Going through separation is a very stressful time. Trying to sort out who will have custody of any family pets can make it even more stressful.
It is becoming more commonplace to treat our pets like “children” of the relationship. As a result, this issue is becoming more prevalent.
Whilst most couples deal with this through an informal verbal agreement, the Family Court of Western Australia can intervene if no agreement can be reached.
What will the Court do?
The Family Court treat pets as “property”, rather than “children”. Therefore, pets are treated like other assets, such as a car or furniture, in the context of property settlement proceedings.
As a result, the Court can make orders about who keeps a pet as part of property settlement proceedings after the breakdown of a marriage or de-facto relationship. However, the Court is less likely to make orders for a custody arrangement for the pets (which is commonplace for matters involving children).
In determining who keeps the family pet, the Court will use the same approach as other items of property. This includes (but is not limited to), looking at each party’s financial and non-financial contributions, along with future needs.
Legal ownership of the pet will not necessarily be conclusive evidence that the pet should stay with that party. Instead, the Court will look at a variety of matters including:
- Which party’s name the pet is registered with through the local council;
- Which party’s name the pet’s insurance policy is registered with;
- Who has spent more time with the pet;
- Who looked after the pet, including feeding and training;
- Who paid for the pet;
- Who paid for the pet’s expenses (including food, grooming, insurance etc); and
- Other matters relating to the pet’s care.
Quite often, legal fees involved will be significant. Hence, the more preferable option would be to try and sort out the arrangements with an ex-partner outside of the Court system.
What can you do?
Most separated couples will have a “verbal agreement” to deal with arrangements for the family pet before and after separation. However, issues can arise with these types of arrangements given that they are not legally binding.
If you can reach an agreement amicably with your ex-partner but want to ensure the agreement is legally binding, an Application for Consent Orders may be an option for you.

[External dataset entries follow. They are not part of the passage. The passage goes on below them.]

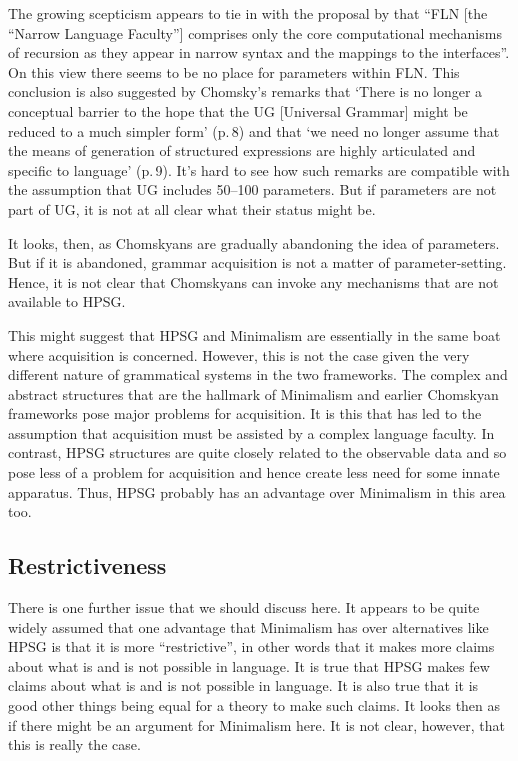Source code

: \documentclass[output=paper]{langsci/langscibook}
\begin{document}
The growing scepticism appears to tie in with the proposal by \citet*[]{HCF2002a}
that ``FLN [the ``Narrow Language Faculty''] comprises only the core computational mechanisms of
recursion as they appear in narrow syntax and the mappings to the interfaces''. On this view there
seems to be no place for parameters within FLN. This conclusion is also suggested by Chomsky’s
remarks \citeyearpar{Chomsky2005a} that ‘There is no longer a conceptual barrier to the hope that the UG [Universal
  Grammar] might be reduced to a much simpler form’ (p.\,8) and that ‘we need no longer assume that
the means of generation of structured expressions are highly articulated and specific to language’
(p.\,9). It’s hard to see how such remarks are compatible with the assumption that UG includes 50--100
parameters. But if parameters are not part of UG, it is not at all clear what their status might be.

It looks, then, as Chomskyans are gradually abandoning the idea of parameters. But if it is
abandoned, grammar acquisition is not a matter of parameter-setting. Hence, it is not clear that
Chomskyans can invoke any mechanisms that are not available to HPSG.

This might suggest that HPSG and Minimalism are essentially in the same boat where acquisition is
concerned. However, this is not the case given the very different nature of grammatical systems in
the two frameworks. The complex and abstract structures that are the hallmark of Minimalism and
earlier Chomskyan frameworks pose major problems for acquisition. It is this that has led to the
assumption that acquisition must be assisted by a complex language faculty. In contrast, HPSG
structures are quite closely related to the observable data and so pose less of a problem for
acquisition and hence create less need for some innate apparatus. Thus, HPSG probably has an
advantage over Minimalism in this area too.

\subsection{Restrictiveness}

There is one further issue that we should discuss here. It appears to be quite widely assumed that
one advantage that Minimalism has over alternatives like HPSG is that it is more ``restrictive'', in
other words that it makes more claims about what is and is not possible in language. It is true that
HPSG makes few claims about what is and is not possible in language. It is also true that it is good
other things being equal for a theory to make such claims. It looks then as if there might be an
argument for Minimalism here. It is not clear, however, that this is really the case.
\end{document}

As a preventative measure, some couples will enter into a Binding Financial Agreement (BFA) before entering into a de facto relationship or getting married to deal with the issue of “who will keep the pet” upon a relationship breakdown. A BFA can also be entered into during or after the relationship.
During the relationship, you can take steps to ensure you are best placed to retain your pet upon a separation. For instance, you should ensure that you make financial and non-financial contributions to the family pet including, for instance, contributing to the purchase price, ensuring the registration is in your name, and expending time caring for your pet.